Beckwith-Smith was born on 11 July 1890 at 24 Walton Street, Chelsea to stockbroker Beckwith Smith and Georgina Butler Moore. His education took in Warren Hill School at Eastbourne, Eton and Christ Church, Oxford. In 1910 he was commissioned into the Coldstream Guards. He served with the Guards throughout the First World War, eventually becoming a staff officer in the Guards Division. On 4 October 1914, whilst 1st Guards' Brigade was holding trenches opposite the German line at the River Aisne, Beckwith-Smith was ordered by Brigadier General Charles FitzClarence to carry out a nighttime raid against a German position known as 'Fish Hook Trench'. This was the first British trench raid of the First World War. Beckwith-Smith was still just a lieutenant at the time and the raid was considered to be a striking success. On the front of the 1/Coldstream, just east of the Troyon factory road, the Germans had run out a sap, and it was decided to fill it in. At 8 P.M. a platoon of the battalion, led by Beckwith-Smith, crossing the hundred yards of No Man's Land, rushed the trench with the bayonet. The award of the DSO was reported in the Edinburgh Gazette on 13 November 1914, Now a Captain, Beckwith-Smith was awarded the French Croix de Guerre in 1917. In the same year Captain Beckwith-Smith was awarded the Military Cross.
Between the wars
After the war Beckwith-Smith commanded the University Training Corp at Oxford University. While commanding the Officer Training Corp the university conferred an honorary MA on him. The Times recorded his appointment as 'Officer Commanding the Welsh Guards Regiment and Regimental District' from 1 October 1934. In his capacity as Lieutenant-Colonel commanding the Welsh Guards he participated in the Royal Procession at the 1936 Trooping the Colour and again the following year. He spent 14 months serving in India in command of the Lahore Brigade.

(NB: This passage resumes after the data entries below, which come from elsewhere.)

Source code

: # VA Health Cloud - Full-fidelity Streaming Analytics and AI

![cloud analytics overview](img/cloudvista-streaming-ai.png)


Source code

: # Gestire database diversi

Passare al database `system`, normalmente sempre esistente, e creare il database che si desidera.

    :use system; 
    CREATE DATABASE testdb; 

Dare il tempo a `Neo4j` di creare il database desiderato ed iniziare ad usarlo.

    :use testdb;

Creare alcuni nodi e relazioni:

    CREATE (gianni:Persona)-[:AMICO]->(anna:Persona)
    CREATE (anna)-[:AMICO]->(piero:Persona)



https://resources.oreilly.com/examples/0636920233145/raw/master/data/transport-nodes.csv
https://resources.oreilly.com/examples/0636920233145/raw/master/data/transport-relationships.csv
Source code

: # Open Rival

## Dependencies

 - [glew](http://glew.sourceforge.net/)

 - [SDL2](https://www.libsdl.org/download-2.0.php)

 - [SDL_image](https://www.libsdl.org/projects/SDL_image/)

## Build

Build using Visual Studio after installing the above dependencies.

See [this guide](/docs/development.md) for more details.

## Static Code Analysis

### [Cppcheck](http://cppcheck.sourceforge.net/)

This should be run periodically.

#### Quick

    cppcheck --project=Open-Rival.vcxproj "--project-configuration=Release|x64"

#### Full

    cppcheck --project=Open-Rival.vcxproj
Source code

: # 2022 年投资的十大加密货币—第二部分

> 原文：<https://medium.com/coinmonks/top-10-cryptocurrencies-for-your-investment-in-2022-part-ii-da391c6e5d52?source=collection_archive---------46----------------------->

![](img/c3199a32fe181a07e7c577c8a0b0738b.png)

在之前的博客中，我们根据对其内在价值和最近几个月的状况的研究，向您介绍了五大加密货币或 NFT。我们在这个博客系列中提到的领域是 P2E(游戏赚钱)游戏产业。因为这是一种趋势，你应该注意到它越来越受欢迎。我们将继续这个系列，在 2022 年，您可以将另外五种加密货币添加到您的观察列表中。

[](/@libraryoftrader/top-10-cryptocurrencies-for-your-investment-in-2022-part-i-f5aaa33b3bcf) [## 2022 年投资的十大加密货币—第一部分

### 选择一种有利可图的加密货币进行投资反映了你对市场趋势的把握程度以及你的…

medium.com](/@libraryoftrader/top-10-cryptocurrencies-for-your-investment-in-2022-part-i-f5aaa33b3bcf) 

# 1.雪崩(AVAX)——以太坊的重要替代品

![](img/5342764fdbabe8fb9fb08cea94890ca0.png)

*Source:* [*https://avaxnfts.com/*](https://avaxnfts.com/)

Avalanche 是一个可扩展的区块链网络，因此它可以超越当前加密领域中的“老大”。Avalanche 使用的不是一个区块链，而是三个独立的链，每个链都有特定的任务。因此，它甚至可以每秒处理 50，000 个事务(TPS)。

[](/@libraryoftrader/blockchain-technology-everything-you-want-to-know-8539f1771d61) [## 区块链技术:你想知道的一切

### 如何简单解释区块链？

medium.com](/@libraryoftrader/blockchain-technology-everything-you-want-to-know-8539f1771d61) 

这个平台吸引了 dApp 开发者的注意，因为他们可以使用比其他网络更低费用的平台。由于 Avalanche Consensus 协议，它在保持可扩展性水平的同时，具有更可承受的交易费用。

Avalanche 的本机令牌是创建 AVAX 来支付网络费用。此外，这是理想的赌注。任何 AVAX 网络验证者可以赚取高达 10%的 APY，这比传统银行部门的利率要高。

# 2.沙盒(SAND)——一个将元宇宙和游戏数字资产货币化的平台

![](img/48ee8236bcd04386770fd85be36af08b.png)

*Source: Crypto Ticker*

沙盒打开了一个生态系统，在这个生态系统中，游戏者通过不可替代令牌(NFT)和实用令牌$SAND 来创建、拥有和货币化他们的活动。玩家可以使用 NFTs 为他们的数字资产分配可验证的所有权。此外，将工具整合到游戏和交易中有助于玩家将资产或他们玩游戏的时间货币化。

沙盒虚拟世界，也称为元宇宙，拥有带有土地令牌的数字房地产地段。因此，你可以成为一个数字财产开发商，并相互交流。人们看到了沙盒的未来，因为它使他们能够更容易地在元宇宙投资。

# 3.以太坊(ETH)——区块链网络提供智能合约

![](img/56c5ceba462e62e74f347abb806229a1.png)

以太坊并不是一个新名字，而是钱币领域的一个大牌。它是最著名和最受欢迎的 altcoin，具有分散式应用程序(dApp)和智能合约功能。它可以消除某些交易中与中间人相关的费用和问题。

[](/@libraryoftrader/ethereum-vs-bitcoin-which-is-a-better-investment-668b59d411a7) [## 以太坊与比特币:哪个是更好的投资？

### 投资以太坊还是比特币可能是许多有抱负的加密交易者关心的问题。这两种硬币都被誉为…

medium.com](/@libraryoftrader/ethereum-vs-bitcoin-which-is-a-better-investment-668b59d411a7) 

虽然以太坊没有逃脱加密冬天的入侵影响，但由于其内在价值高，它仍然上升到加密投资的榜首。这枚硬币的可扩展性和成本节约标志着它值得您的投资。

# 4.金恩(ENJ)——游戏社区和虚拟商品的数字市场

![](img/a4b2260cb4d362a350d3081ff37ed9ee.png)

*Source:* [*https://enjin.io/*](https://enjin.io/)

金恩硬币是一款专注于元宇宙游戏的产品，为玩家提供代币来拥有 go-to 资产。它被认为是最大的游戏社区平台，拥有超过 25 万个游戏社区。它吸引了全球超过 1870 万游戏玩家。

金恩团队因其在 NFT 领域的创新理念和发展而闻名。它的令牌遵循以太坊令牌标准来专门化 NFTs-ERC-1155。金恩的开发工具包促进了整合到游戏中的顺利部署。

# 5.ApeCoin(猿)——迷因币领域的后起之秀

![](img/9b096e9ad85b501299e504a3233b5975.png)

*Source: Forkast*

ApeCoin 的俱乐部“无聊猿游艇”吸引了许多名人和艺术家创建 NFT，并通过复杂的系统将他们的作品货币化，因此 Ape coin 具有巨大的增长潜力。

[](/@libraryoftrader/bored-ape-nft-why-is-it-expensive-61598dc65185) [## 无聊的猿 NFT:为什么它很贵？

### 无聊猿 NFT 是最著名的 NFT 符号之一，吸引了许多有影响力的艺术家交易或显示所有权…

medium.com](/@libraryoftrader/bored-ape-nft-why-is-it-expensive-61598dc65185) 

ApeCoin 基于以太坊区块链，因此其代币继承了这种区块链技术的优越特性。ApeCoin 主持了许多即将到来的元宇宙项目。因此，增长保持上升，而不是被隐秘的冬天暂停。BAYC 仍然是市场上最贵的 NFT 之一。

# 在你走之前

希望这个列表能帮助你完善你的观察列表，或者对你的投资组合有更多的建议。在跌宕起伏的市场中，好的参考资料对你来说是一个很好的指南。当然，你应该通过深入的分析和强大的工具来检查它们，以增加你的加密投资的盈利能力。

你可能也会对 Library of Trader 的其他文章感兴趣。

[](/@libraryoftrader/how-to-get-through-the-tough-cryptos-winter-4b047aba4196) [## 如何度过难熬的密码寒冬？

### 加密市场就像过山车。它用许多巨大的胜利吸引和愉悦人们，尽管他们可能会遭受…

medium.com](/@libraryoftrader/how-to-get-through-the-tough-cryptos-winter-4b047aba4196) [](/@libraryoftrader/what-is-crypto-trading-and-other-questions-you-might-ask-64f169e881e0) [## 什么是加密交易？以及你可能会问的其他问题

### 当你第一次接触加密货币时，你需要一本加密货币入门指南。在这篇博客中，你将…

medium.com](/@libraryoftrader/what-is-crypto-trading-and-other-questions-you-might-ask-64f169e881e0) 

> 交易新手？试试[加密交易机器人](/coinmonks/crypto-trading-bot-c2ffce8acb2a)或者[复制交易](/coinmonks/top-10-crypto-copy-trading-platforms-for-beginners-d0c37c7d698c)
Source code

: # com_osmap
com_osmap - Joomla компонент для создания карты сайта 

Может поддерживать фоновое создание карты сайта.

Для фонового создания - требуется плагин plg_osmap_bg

In early 1942, after many weeks at sea, Beckwith-Smith's division was landed at Singapore. Japanese forces invaded Singapore Island on 8 February. Because of the defensive strategy implemented by the Allied commander, Lieutenant General Arthur Percival, most of the British 18th Division saw little or no action. Percival surrendered all British and Commonwealth troops at Singapore on 15 February, including Beckwith-Smith and his division. He was reported just prior to capture as being 'quite undisturbed by the calamity, continuing his duties even when the roof of his headquarters was burning over his head. Prior to his being sent to Formosa in August 1942, Beckwith-Smith sent a message to his men: On 11 November 1942 Merton Beckwith-Smith died at Karenko Camp of diphtheria as a prisoner of war. A report in The Times reported that the official Japanese news agency said Colonel Robert Hoffman of the US Army was with him, along with other British generals, when he died. In 1946 the Imperial War Graves Commission exhumed all the Taiwan prisoner of war remains and reburied them in the Sai Wan War Cemetery in Hong Kong. Many years later his grave was identified by Jack Edwards on the request of Diana, Princess of Wales.
Personal life
Beckwith-Smith married Honor Dorothy Leigh on 14 March 1918 at St. George’s Church, Hanover Square in London. He lived at The Manor House, Stratton Audley and Aberarder, Inverness. He had four children: Peter, Rosemary, Sarah and John. His grandchildren include the British racehorse trainer Nicky Henderson, and Anne Beckwith-Smith, Princess Diana's Lady-in-Waiting.